▶ **Available data**
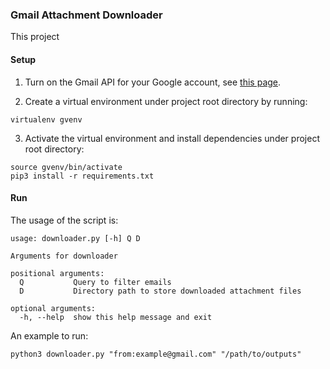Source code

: ### Gmail Attachment Downloader

This project 

#### Setup
1. Turn on the Gmail API for your Google account, see [this page](https://developers.google.com/gmail/api/quickstart/python).

2. Create a virtual environment under project root directory by running:

```
virtualenv gvenv
```

3. Activate the virtual environment and install dependencies under project root directory:

```
source gvenv/bin/activate
pip3 install -r requirements.txt
```

#### Run
The usage of the script is:
```
usage: downloader.py [-h] Q D

Arguments for downloader

positional arguments:
  Q           Query to filter emails
  D           Directory path to store downloaded attachment files

optional arguments:
  -h, --help  show this help message and exit
```
An example to run:

```
python3 downloader.py "from:example@gmail.com" "/path/to/outputs"
```

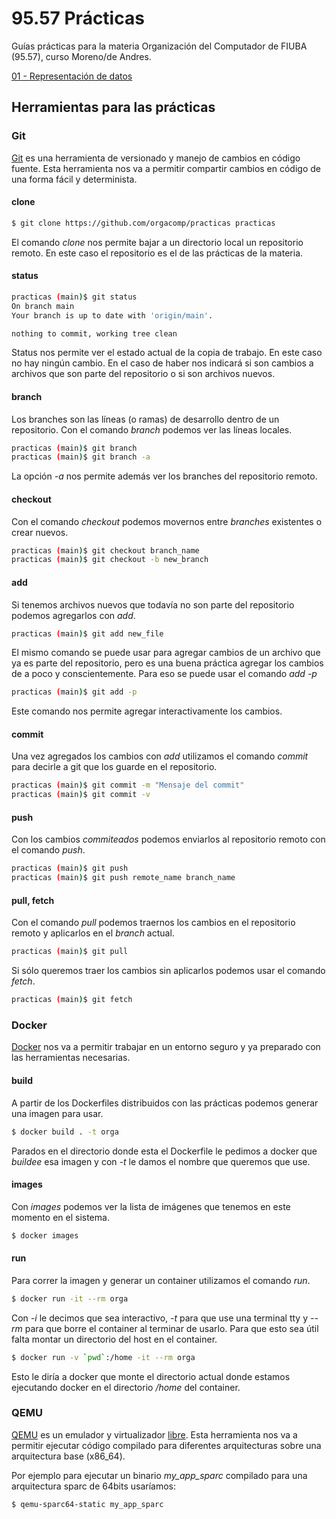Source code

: # 95.57 Prácticas

Guías prácticas para la materia Organización del Computador de FIUBA (95.57),
curso Moreno/de Andres.

[01 - Representación de datos](01-representacion_de_datos/README.md)

## Herramientas para las prácticas

### Git

[Git](https://git-scm.com/) es una herramienta de versionado y manejo de
cambios en código fuente. Esta herramienta nos va a permitir compartir cambios
en código de una forma fácil y determinista.

#### clone

```bash
$ git clone https://github.com/orgacomp/practicas practicas
```

El comando *clone* nos permite bajar a un directorio local un repositorio
remoto. En este caso el repositorio es el de las prácticas de la materia.

#### status

```bash
practicas (main)$ git status
On branch main
Your branch is up to date with 'origin/main'.

nothing to commit, working tree clean
```

Status nos permite ver el estado actual de la copia de trabajo. En este caso no
hay ningún cambio. En el caso de haber nos indicará si son cambios a archivos
que son parte del repositorio o si son archivos nuevos.

#### branch

Los branches son las líneas (o ramas) de desarrollo dentro de un repositorio.
Con el comando *branch* podemos ver las líneas locales.

```bash
practicas (main)$ git branch
practicas (main)$ git branch -a
```

La opción *-a* nos permite además ver los branches del repositorio remoto.

#### checkout

Con el comando *checkout* podemos movernos entre _branches_ existentes o crear
nuevos.

```bash
practicas (main)$ git checkout branch_name
practicas (main)$ git checkout -b new_branch
```

#### add

Si tenemos archivos nuevos que todavía no son parte del repositorio podemos
agregarlos con *add*.

```bash
practicas (main)$ git add new_file
```

El mismo comando se puede usar para agregar cambios de un archivo que ya es
parte del repositorio, pero es una buena práctica agregar los cambios de a poco
y conscientemente. Para eso se puede usar el comando *add -p*

```bash
practicas (main)$ git add -p
```

Este comando nos permite agregar interactivamente los cambios.

#### commit

Una vez agregados los cambios con *add* utilizamos el comando *commit* para
decirle a git que los guarde en el repositorio.

```bash
practicas (main)$ git commit -m "Mensaje del commit"
practicas (main)$ git commit -v
```

#### push

Con los cambios _commiteados_ podemos enviarlos al repositorio remoto con el
comando *push*.

```bash
practicas (main)$ git push
practicas (main)$ git push remote_name branch_name
```

#### pull, fetch

Con el comando *pull* podemos traernos los cambios en el repositorio remoto y
aplicarlos en el _branch_ actual.

```bash
practicas (main)$ git pull
```

Si sólo queremos traer los cambios sin aplicarlos podemos usar el comando
*fetch*.

```bash
practicas (main)$ git fetch
```

### Docker

[Docker](https://www.docker.com/) nos va a permitir trabajar en un entorno
seguro y ya preparado con las herramientas necesarias.

#### build

A partir de los Dockerfiles distribuidos con las prácticas podemos generar una
imagen para usar.

```bash
$ docker build . -t orga
```

Parados en el directorio donde esta el Dockerfile le pedimos a docker que
_buildee_ esa imagen y con *-t* le damos el nombre que queremos que use.

#### images

Con *images* podemos ver la lista de imágenes que tenemos en este momento en el
sistema.

```bash
$ docker images
```

#### run

Para correr la imagen y generar un container utilizamos el comando *run*.

```bash
$ docker run -it --rm orga
```

Con *-i* le decimos que sea interactivo, *-t* para que use una terminal tty y
*--rm* para que borre el container al terminar de usarlo. Para que esto sea
útil falta montar un directorio del host en el container.

```bash
$ docker run -v `pwd`:/home -it --rm orga
```

Esto le diría a docker que monte el directorio actual donde estamos ejecutando
docker en el directorio */home* del container.

### QEMU

[QEMU](https://qemu.org/) es un emulador y virtualizador
[libre](https://en.wikipedia.org/wiki/Free_software). Esta herramienta nos va a
permitir ejecutar código compilado para diferentes arquitecturas sobre una
arquitectura base (x86_64).


Por ejemplo para ejecutar un binario *my_app_sparc* compilado para una
arquitectura sparc de 64bits usaríamos:

```bash
$ qemu-sparc64-static my_app_sparc
```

▶ **Your task**
In the records above, find each line that holds the word "usage"; copy all such lines.

▶ **Solution to the exercise**
The usage of the script is:
usage: downloader.py [-h] Q D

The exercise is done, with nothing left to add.